*** Opening RECORDS FOR THE TASK ***

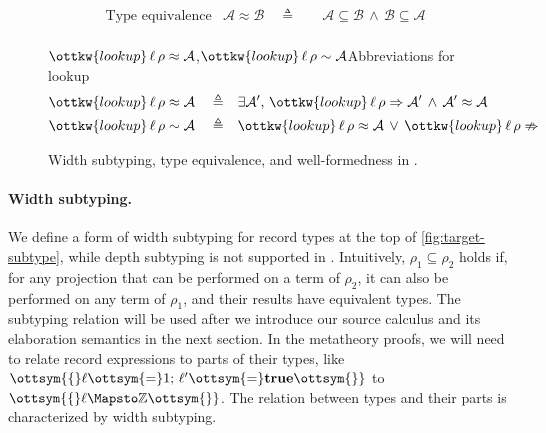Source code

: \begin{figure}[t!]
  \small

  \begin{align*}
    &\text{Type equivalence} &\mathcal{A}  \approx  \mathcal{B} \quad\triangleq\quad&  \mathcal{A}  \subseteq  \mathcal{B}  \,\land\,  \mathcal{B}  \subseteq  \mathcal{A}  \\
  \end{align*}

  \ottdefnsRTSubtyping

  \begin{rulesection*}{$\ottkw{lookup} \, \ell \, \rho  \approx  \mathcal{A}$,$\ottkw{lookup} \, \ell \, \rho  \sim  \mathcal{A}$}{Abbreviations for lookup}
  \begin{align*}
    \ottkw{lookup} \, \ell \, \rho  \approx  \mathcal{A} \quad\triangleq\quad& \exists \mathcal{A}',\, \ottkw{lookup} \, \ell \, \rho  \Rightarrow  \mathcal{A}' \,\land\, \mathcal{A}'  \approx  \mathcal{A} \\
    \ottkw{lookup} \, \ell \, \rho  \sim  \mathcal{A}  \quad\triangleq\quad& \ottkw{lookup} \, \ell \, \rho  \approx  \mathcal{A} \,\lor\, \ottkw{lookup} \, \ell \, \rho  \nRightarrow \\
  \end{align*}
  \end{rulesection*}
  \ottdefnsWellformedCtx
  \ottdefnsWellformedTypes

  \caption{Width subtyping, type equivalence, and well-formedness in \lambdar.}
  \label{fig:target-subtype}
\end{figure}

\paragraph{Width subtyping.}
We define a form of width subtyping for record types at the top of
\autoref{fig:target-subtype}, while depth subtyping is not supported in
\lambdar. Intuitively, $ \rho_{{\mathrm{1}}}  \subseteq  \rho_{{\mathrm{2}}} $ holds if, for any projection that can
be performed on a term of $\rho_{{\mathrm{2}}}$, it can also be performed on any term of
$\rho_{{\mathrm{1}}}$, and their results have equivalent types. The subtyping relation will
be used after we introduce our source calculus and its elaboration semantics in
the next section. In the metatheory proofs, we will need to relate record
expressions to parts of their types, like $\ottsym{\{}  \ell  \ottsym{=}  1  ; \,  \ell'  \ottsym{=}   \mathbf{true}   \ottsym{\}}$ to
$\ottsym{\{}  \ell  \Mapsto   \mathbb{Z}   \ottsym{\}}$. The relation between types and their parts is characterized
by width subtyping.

*** Closing RECORDS FOR THE TASK ***
*** Opening RECORDS FOR THE TASK ***

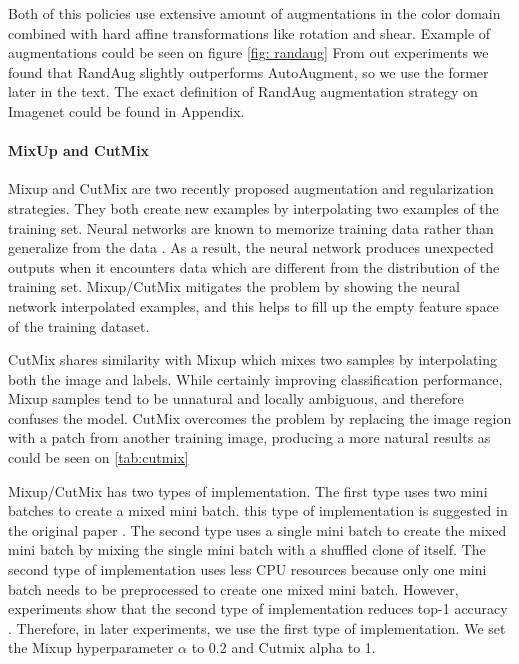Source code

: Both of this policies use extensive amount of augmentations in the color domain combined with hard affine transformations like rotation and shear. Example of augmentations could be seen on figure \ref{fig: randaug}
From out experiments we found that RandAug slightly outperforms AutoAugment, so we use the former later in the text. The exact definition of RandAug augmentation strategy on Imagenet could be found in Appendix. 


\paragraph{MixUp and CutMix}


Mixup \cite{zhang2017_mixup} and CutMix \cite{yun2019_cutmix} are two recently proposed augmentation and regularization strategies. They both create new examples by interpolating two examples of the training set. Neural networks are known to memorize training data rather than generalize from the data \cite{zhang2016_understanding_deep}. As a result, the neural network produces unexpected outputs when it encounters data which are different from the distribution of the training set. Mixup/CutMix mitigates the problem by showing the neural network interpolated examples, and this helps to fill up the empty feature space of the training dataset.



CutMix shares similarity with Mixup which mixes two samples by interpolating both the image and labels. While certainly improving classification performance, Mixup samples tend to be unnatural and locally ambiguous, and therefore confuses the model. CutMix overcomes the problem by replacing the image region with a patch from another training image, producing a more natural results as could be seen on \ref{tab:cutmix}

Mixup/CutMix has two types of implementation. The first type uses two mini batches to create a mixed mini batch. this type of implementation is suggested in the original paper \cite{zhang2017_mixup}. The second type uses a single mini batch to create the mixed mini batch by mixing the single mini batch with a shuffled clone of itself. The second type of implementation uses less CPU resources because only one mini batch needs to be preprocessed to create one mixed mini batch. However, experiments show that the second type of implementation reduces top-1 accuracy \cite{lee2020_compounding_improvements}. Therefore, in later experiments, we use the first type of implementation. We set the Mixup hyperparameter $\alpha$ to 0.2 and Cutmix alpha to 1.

*** Closing RECORDS FOR THE TASK ***

- _EXERCISE DETAILS_: Find the word "begin" in the listing above. Copy each line where it appears.

- _PROBLEM SOLUTION_:
: \begin{figure}[t!]
  \begin{align*}
  \begin{rulesection*}{$\ottkw{lookup} \, \ell \, \rho  \approx  \mathcal{A}$,$\ottkw{lookup} \, \ell \, \rho  \sim  \mathcal{A}$}{Abbreviations for lookup}
  \begin{align*}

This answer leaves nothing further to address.